Exercise:
Set every entry down again exactly, omitting none.

Records shown:
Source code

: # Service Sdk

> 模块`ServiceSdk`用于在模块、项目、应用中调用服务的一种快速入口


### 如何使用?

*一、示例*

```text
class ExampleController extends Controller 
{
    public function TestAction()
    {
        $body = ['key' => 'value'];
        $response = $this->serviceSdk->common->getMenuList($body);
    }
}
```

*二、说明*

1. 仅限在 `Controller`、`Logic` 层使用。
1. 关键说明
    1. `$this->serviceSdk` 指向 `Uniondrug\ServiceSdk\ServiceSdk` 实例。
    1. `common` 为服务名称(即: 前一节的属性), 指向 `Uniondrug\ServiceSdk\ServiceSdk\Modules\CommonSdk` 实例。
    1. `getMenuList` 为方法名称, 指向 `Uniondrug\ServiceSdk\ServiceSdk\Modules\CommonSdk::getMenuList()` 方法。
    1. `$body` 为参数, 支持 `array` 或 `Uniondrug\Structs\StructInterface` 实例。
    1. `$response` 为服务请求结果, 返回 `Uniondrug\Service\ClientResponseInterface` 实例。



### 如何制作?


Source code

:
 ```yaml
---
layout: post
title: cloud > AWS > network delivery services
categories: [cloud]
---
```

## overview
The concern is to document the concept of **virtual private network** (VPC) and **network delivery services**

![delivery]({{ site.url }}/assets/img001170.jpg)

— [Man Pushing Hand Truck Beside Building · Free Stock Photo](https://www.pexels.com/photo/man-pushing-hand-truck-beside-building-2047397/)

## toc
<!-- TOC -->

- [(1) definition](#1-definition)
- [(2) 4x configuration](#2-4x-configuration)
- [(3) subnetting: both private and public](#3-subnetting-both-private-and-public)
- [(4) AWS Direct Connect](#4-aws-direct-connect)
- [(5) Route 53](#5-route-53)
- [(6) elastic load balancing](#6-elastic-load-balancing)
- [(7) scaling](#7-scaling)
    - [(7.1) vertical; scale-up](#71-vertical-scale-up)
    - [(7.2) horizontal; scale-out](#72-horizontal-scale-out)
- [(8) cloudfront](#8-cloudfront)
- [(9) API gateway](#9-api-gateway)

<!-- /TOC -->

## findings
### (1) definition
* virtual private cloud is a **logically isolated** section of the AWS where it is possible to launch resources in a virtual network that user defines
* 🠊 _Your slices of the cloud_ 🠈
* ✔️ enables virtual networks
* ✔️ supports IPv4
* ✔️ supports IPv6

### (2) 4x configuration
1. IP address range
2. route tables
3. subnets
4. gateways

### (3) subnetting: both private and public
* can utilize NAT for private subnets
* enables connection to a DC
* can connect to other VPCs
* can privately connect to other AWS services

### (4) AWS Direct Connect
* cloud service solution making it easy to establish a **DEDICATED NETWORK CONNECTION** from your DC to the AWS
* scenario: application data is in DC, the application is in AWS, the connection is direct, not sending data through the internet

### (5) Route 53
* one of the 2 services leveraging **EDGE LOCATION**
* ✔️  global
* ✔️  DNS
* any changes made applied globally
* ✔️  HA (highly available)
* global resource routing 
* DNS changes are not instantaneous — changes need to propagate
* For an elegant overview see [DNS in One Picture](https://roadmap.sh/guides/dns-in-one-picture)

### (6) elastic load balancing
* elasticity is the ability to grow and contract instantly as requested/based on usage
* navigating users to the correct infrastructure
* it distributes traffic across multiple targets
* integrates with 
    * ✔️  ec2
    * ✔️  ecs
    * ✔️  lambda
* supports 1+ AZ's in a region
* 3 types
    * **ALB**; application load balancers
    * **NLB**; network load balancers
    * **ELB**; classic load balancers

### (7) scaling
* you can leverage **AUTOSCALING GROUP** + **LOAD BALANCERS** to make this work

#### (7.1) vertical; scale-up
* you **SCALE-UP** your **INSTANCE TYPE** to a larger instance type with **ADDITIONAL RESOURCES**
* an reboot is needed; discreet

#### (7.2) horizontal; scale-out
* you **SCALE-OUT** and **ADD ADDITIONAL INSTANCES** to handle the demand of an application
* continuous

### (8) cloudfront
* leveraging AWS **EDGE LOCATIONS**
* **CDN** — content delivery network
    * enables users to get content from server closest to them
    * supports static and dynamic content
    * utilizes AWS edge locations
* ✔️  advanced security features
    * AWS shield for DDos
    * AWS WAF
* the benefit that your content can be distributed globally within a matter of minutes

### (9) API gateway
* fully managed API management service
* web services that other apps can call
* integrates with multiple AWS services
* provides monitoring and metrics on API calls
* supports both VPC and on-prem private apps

Response below:
Source code

: # Service Sdk

> 模块`ServiceSdk`用于在模块、项目、应用中调用服务的一种快速入口


### 如何使用?

*一、示例*

```text
class ExampleController extends Controller 
{
    public function TestAction()
    {
        $body = ['key' => 'value'];
        $response = $this->serviceSdk->common->getMenuList($body);
    }
}
```

*二、说明*

1. 仅限在 `Controller`、`Logic` 层使用。
1. 关键说明
    1. `$this->serviceSdk` 指向 `Uniondrug\ServiceSdk\ServiceSdk` 实例。
    1. `common` 为服务名称(即: 前一节的属性), 指向 `Uniondrug\ServiceSdk\ServiceSdk\Modules\CommonSdk` 实例。
    1. `getMenuList` 为方法名称, 指向 `Uniondrug\ServiceSdk\ServiceSdk\Modules\CommonSdk::getMenuList()` 方法。
    1. `$body` 为参数, 支持 `array` 或 `Uniondrug\Structs\StructInterface` 实例。
    1. `$response` 为服务请求结果, 返回 `Uniondrug\Service\ClientResponseInterface` 实例。



### 如何制作?


Source code

:
 ```yaml
---
layout: post
title: cloud > AWS > network delivery services
categories: [cloud]
---
```

## overview
The concern is to document the concept of **virtual private network** (VPC) and **network delivery services**

![delivery]({{ site.url }}/assets/img001170.jpg)

— [Man Pushing Hand Truck Beside Building · Free Stock Photo](https://www.pexels.com/photo/man-pushing-hand-truck-beside-building-2047397/)

## toc
<!-- TOC -->

- [(1) definition](#1-definition)
- [(2) 4x configuration](#2-4x-configuration)
- [(3) subnetting: both private and public](#3-subnetting-both-private-and-public)
- [(4) AWS Direct Connect](#4-aws-direct-connect)
- [(5) Route 53](#5-route-53)
- [(6) elastic load balancing](#6-elastic-load-balancing)
- [(7) scaling](#7-scaling)
    - [(7.1) vertical; scale-up](#71-vertical-scale-up)
    - [(7.2) horizontal; scale-out](#72-horizontal-scale-out)
- [(8) cloudfront](#8-cloudfront)
- [(9) API gateway](#9-api-gateway)

<!-- /TOC -->

## findings
### (1) definition
* virtual private cloud is a **logically isolated** section of the AWS where it is possible to launch resources in a virtual network that user defines
* 🠊 _Your slices of the cloud_ 🠈
* ✔️ enables virtual networks
* ✔️ supports IPv4
* ✔️ supports IPv6

### (2) 4x configuration
1. IP address range
2. route tables
3. subnets
4. gateways

### (3) subnetting: both private and public
* can utilize NAT for private subnets
* enables connection to a DC
* can connect to other VPCs
* can privately connect to other AWS services

### (4) AWS Direct Connect
* cloud service solution making it easy to establish a **DEDICATED NETWORK CONNECTION** from your DC to the AWS
* scenario: application data is in DC, the application is in AWS, the connection is direct, not sending data through the internet

### (5) Route 53
* one of the 2 services leveraging **EDGE LOCATION**
* ✔️  global
* ✔️  DNS
* any changes made applied globally
* ✔️  HA (highly available)
* global resource routing 
* DNS changes are not instantaneous — changes need to propagate
* For an elegant overview see [DNS in One Picture](https://roadmap.sh/guides/dns-in-one-picture)

### (6) elastic load balancing
* elasticity is the ability to grow and contract instantly as requested/based on usage
* navigating users to the correct infrastructure
* it distributes traffic across multiple targets
* integrates with 
    * ✔️  ec2
    * ✔️  ecs
    * ✔️  lambda
* supports 1+ AZ's in a region
* 3 types
    * **ALB**; application load balancers
    * **NLB**; network load balancers
    * **ELB**; classic load balancers

### (7) scaling
* you can leverage **AUTOSCALING GROUP** + **LOAD BALANCERS** to make this work

#### (7.1) vertical; scale-up
* you **SCALE-UP** your **INSTANCE TYPE** to a larger instance type with **ADDITIONAL RESOURCES**
* an reboot is needed; discreet

#### (7.2) horizontal; scale-out
* you **SCALE-OUT** and **ADD ADDITIONAL INSTANCES** to handle the demand of an application
* continuous

### (8) cloudfront
* leveraging AWS **EDGE LOCATIONS**
* **CDN** — content delivery network
    * enables users to get content from server closest to them
    * supports static and dynamic content
    * utilizes AWS edge locations
* ✔️  advanced security features
    * AWS shield for DDos
    * AWS WAF
* the benefit that your content can be distributed globally within a matter of minutes

### (9) API gateway
* fully managed API management service
* web services that other apps can call
* integrates with multiple AWS services
* provides monitoring and metrics on API calls
* supports both VPC and on-prem private apps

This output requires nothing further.